Tag: Lyn Livingston

Scotland’s Greatest UFO Mysteries

by Susan Swarbrick                  July 22, 2018                  (heraldscotland.com)

 

• Here are some of the more famous UFO sightings in Scotland:

• On November 9, 1979, forestry worker Robert Taylor came across “a huge flying dome” in a woodland clearing near Dechmont Law in Livingston, Scotland. Taylor described it as a circular sphere, approximately seven yards (6.4 metres) in diameter, hovering above the forest floor. It was made of “a dark metallic material with a rough texture like sandpaper”. The outer rim was “set with small propellers”. As Taylor approached the sphere, two smaller spheres, each about three feet wide with protruding metal spikes “similar to sea mines”, dropped down from the mother craft and rolled towards him. Taylor claimed to have experienced an acrid smell “like burning brakes” and the sensation of being dragged. Taylor then lost consciousness and awoke, with his head pounding and a bitter taste in his mouth, to find the objects were gone. Taylor was unable to walk or talk. He crawled to his van but couldn’t start it and had to walk the mile to his Livingston home. Taylor was disorientated and disheveled with scrapes on his legs and chin, and torn work pants. The police returned to the site with Taylor where they found “ladder-shaped marks” in the soil where the craft was said to have hovered, and further marks following the path of the mine-like objects. The case is unique in British history as the only example of a UFO sighting becoming the subject of a criminal investigation. Taylor, who died in 2007, never sought publicity or financial gain – and always stood by every word of his account.

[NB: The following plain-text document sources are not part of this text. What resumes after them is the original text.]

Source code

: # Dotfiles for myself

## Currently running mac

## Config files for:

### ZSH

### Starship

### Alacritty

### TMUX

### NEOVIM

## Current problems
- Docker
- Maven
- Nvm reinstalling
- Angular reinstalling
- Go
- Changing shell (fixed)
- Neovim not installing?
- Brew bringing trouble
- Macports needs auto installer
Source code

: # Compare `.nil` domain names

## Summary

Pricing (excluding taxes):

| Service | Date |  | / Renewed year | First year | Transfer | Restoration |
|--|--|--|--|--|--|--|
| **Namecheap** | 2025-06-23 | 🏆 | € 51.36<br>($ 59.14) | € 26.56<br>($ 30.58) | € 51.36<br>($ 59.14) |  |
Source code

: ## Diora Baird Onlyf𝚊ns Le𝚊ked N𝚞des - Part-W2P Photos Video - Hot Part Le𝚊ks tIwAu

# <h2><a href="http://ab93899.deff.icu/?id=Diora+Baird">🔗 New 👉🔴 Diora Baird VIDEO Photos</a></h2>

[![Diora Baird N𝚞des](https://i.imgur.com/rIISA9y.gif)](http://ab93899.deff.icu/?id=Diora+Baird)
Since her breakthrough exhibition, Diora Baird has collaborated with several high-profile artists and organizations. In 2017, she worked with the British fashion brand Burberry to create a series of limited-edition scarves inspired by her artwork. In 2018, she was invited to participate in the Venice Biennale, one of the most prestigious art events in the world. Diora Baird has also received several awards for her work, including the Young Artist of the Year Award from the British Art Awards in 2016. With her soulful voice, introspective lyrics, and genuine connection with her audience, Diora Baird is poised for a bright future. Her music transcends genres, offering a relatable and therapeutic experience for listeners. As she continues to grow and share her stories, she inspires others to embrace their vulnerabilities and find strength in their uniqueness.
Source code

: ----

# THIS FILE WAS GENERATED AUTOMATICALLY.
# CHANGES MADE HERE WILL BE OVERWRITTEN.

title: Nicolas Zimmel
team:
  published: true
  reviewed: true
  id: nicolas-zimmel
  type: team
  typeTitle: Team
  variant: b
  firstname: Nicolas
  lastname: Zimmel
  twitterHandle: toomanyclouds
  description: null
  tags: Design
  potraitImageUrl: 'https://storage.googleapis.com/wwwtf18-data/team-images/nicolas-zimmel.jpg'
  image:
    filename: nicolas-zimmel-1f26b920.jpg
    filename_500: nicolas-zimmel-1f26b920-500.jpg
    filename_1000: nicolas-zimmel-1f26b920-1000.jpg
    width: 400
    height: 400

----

• In October 1996, Barry MacDonald captured a video of an orange oval light in the skies above Falkirk, Scotland. He watched as the UFOs changed from “big, black and cigar-shaped” to “a bright light criss-crossed by stripes of different colours”, and then becoming the classic white disc “flying saucer”. Falkirk continues to be a UFO hot spot with an accumulation of incidents stretching from the early 1990’s right up until last year.

• In April 1984, Sid and Gwen Freeman from Blairgowrie, Perthshire, Scotland saw a UFO hovering over their garden. They were then visited by twelve men dressed in black. The town often gets reports of strange balls of light in the sky, and it is the location of Scotland’s first ever crop circle in 1990.

• In 1767, the Annual Register reported a pyramid-shaped object that moved “with great speed and disappeared a little above Blairgowrie (Scotland)” leaving a partly destroyed house and bridge.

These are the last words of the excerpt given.